__Work to be completed__:
Find all lines in the listing that include the word "participants", then copy them.

__Material for this exercise__:
<<<<

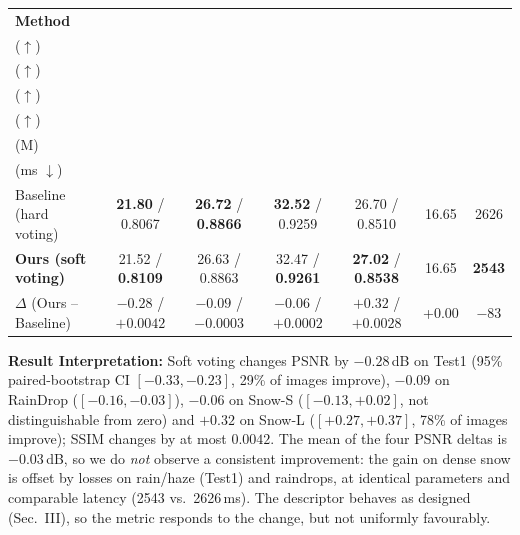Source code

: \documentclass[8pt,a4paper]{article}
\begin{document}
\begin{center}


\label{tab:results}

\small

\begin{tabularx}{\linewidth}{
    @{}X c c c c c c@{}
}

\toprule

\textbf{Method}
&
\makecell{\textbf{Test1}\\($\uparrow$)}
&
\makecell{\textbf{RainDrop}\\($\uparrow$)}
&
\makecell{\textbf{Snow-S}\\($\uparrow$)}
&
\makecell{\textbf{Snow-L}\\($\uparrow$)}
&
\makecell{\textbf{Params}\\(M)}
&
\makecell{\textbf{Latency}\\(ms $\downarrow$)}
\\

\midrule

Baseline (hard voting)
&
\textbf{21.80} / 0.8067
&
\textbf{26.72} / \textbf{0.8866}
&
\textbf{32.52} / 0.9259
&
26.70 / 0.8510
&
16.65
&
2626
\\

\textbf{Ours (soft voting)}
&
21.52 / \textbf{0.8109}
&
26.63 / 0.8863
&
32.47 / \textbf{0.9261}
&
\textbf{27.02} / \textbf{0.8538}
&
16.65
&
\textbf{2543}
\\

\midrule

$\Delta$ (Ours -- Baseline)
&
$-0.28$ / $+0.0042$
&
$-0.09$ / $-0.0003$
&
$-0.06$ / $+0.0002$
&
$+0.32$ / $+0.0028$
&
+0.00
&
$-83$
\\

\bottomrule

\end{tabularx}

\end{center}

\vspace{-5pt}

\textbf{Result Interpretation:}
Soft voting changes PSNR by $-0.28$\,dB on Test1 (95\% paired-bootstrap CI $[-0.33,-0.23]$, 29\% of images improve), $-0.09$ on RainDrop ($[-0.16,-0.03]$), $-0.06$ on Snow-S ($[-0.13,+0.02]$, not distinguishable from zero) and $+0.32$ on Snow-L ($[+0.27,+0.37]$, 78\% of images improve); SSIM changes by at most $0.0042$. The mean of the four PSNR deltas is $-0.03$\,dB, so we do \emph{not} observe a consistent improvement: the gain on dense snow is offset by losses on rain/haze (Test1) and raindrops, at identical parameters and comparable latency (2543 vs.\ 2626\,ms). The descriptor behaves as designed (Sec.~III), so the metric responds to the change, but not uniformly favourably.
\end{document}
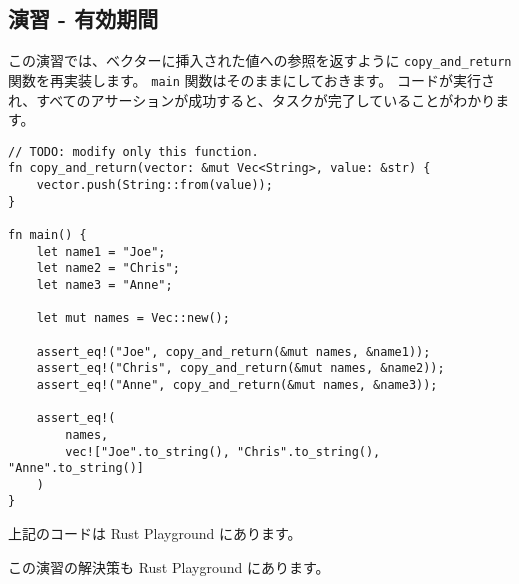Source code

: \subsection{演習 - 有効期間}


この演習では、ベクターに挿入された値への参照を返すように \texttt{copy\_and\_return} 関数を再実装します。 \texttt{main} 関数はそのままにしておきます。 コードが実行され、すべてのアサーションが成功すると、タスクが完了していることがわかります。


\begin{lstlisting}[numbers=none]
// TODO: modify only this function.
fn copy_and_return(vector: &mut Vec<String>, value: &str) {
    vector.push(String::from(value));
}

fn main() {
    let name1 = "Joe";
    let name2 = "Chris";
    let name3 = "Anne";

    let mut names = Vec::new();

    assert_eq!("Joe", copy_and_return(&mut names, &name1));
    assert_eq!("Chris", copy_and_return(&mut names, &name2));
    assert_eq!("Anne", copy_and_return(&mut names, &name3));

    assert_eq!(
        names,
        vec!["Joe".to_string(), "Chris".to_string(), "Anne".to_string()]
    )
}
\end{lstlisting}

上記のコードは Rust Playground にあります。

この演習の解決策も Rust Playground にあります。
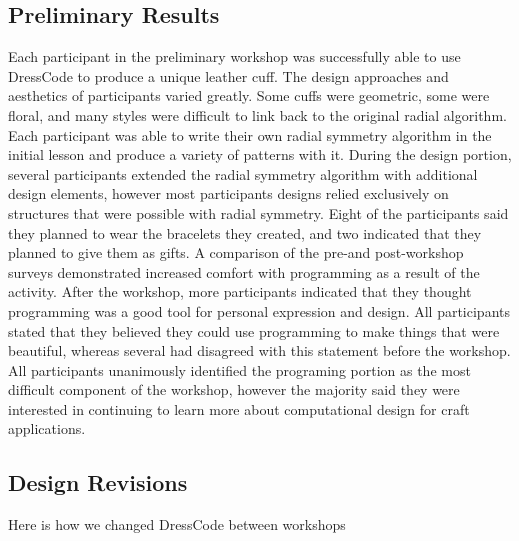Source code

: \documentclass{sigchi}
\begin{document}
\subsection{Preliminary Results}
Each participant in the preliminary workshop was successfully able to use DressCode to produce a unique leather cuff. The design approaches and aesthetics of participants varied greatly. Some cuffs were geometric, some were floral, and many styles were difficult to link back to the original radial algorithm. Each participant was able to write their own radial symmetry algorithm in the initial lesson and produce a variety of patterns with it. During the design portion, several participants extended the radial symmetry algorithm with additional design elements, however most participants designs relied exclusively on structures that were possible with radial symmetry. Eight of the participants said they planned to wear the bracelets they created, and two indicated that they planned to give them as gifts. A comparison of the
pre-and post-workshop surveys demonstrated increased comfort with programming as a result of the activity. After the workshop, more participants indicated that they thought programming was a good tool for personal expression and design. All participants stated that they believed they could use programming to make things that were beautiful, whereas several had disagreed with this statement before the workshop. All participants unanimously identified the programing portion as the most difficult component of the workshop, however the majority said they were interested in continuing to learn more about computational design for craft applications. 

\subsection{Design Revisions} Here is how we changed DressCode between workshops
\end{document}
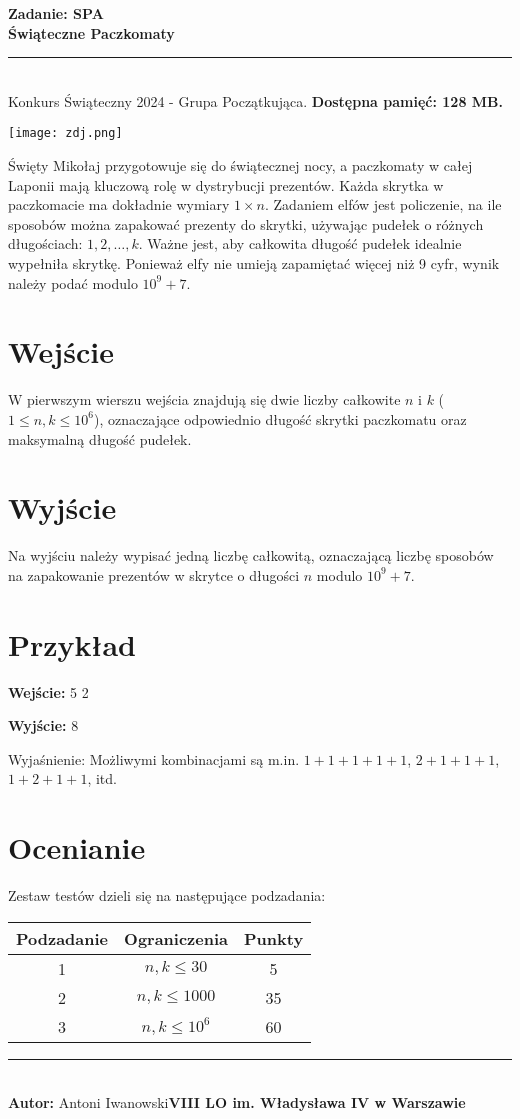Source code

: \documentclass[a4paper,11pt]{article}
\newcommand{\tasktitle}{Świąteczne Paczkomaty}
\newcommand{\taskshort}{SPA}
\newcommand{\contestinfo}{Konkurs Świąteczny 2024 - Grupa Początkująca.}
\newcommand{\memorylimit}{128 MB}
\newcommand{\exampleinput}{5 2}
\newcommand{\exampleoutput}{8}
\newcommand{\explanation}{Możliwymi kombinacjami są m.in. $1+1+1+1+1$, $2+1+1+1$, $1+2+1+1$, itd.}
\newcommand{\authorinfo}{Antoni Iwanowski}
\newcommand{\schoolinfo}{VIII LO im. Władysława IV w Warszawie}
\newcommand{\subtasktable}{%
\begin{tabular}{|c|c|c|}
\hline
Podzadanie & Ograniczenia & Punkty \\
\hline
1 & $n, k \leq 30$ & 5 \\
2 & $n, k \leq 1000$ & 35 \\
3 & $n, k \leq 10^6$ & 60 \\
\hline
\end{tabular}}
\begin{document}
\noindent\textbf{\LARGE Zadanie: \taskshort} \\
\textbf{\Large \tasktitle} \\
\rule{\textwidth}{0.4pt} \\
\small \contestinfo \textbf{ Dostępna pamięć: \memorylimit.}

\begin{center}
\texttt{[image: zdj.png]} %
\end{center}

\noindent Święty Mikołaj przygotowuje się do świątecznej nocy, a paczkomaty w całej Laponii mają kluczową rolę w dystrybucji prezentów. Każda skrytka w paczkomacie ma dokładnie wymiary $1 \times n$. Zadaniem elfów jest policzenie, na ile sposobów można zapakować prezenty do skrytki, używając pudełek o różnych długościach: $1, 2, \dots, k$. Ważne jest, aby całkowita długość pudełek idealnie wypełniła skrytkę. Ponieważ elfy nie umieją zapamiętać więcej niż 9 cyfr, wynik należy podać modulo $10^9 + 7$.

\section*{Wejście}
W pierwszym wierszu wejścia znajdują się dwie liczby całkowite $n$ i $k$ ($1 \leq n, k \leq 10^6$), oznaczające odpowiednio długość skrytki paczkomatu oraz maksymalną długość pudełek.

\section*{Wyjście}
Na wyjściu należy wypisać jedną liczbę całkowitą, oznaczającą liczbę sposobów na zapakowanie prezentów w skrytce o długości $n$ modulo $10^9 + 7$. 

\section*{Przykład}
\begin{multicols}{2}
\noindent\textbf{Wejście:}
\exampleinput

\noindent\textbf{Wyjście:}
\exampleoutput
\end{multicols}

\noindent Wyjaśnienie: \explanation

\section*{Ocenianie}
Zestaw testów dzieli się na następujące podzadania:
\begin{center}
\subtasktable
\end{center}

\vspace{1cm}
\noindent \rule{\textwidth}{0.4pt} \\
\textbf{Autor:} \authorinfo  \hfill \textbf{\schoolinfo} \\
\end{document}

>>>>
<<<<

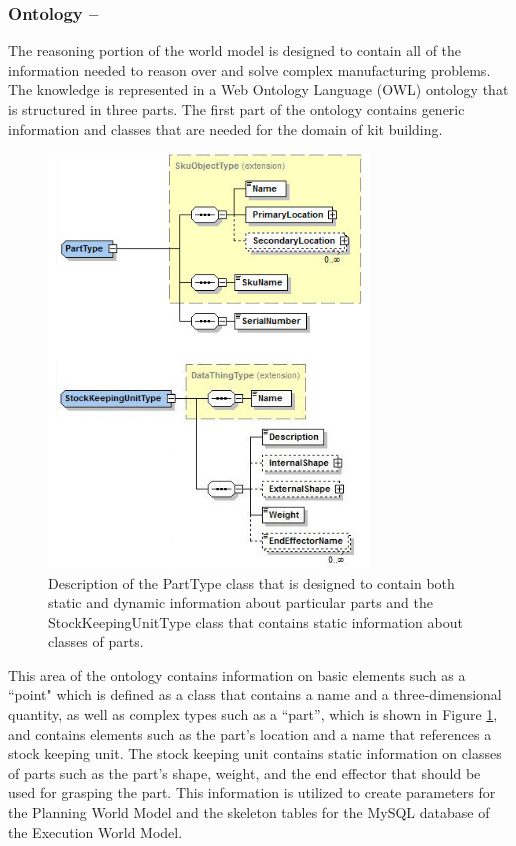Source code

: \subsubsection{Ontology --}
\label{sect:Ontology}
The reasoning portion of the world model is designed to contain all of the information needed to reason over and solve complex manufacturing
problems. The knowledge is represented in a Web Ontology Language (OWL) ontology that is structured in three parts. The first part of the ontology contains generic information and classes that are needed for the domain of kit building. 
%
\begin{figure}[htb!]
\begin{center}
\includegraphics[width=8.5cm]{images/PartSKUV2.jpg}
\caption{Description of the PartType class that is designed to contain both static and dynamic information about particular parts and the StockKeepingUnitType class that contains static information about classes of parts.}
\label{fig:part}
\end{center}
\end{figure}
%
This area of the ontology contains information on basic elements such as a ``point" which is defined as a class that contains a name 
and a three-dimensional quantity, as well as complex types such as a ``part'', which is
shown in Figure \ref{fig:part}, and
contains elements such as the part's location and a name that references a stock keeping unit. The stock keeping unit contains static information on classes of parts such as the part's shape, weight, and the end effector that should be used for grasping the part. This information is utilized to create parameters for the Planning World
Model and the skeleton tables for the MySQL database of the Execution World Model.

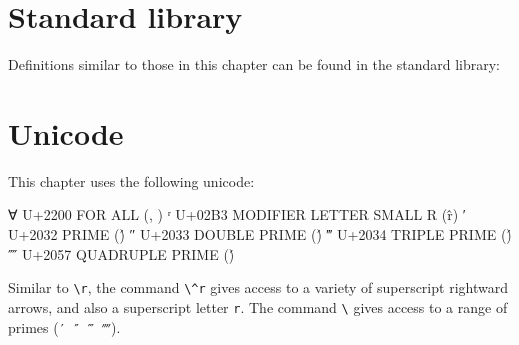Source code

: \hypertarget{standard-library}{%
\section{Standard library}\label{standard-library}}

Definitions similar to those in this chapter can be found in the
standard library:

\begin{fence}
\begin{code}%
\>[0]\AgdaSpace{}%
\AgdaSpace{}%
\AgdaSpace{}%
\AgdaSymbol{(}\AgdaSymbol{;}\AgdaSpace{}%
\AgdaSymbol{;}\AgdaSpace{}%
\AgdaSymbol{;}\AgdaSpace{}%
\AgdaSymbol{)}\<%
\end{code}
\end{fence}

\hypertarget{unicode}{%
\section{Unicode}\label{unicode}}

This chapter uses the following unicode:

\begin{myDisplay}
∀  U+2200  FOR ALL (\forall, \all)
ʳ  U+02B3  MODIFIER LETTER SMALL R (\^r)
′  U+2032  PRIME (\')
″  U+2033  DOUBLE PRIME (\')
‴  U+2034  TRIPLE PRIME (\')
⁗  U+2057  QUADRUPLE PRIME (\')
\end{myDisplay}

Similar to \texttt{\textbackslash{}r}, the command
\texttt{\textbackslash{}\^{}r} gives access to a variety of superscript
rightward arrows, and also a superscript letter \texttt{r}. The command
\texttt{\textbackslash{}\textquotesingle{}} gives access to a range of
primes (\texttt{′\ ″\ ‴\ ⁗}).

>>>>

__Solution to the problem__:
Each participant in the preliminary workshop was successfully able to use DressCode to produce a unique leather cuff. The design approaches and aesthetics of participants varied greatly. Some cuffs were geometric, some were floral, and many styles were difficult to link back to the original radial algorithm. Each participant was able to write their own radial symmetry algorithm in the initial lesson and produce a variety of patterns with it. During the design portion, several participants extended the radial symmetry algorithm with additional design elements, however most participants designs relied exclusively on structures that were possible with radial symmetry. Eight of the participants said they planned to wear the bracelets they created, and two indicated that they planned to give them as gifts. A comparison of the
pre-and post-workshop surveys demonstrated increased comfort with programming as a result of the activity. After the workshop, more participants indicated that they thought programming was a good tool for personal expression and design. All participants stated that they believed they could use programming to make things that were beautiful, whereas several had disagreed with this statement before the workshop. All participants unanimously identified the programing portion as the most difficult component of the workshop, however the majority said they were interested in continuing to learn more about computational design for craft applications. 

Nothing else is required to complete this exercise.